When pgrx generates the DDL for a function (CREATE FUNCTION ...), it can apply search_path to that function that limits that function's search_path to whatever you specify. This is done via the #[search_path(...)] attribute macro applied to the function with #[pg_extern] or #[pg_operator] or #[pg_test].

For example:

#[derive(PostgresType, Serialize, Deserialize, Debug, Eq, PartialEq)]
pub struct SomeStruct {}

#[pg_extern]
#[search_path(@extschema@)]
fn return_vec_of_customtype() -> Vec<SomeStruct> {
    vec![SomeStruct {}]
}

@extschema@ is likely all you'd ever want. It's a token that Postgres itself will substitute during CREATE EXTENSION to be that of the schema in which the extension is being installed.

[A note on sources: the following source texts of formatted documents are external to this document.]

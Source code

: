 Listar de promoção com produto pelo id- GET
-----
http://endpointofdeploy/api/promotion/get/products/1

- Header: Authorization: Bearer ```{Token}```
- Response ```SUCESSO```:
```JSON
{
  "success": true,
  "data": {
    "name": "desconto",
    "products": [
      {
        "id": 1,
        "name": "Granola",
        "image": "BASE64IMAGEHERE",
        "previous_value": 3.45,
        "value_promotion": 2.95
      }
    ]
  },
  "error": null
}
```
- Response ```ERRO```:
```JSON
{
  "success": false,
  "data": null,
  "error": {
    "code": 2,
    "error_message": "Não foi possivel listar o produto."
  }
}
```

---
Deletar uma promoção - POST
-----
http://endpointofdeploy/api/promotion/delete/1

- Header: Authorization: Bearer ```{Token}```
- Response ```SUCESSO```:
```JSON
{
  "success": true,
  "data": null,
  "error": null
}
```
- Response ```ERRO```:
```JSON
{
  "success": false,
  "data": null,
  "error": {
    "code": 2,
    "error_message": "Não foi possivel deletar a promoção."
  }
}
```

You can, however instead use whatever search_path you'd like:

#[derive(PostgresType, Serialize, Deserialize, Debug, Eq, PartialEq)]
pub struct SomeStruct {}

#[pg_extern]
#[search_path(schema_a, schema_b, public, $user)]
fn return_vec_of_customtype() -> Vec<SomeStruct> {
    vec![SomeStruct {}]
}

In general this is only necessary when returning a Vec<T: PostgresType>. In this situation, pgrx needs to know that type's oid (from the pg_catalog.pg_type system catalog) and as such, the schema in which that type lives must be on that function's search_path.

Relocatable extensions

Previously, PGRX would schema-qualify all of the output of cargo pgrx schema if there was a schema = foo attribute in your extension .control file, including items outside of a #[pg_schema] macro. However, this meant that pgrx could not support relocatable extensions. This is because relocatable extensions' defining characteristic is that they can be moved from one schema to another, and that means you absolutely cannot statically determine the schema the extension lives in by reading the control file alone. Since this change was implemented, you can now set relocatable = true in your control file without issue, and relocatable extensions can be moved with a ALTER EXTENSION your_extension SET SCHEMA new_schema; query.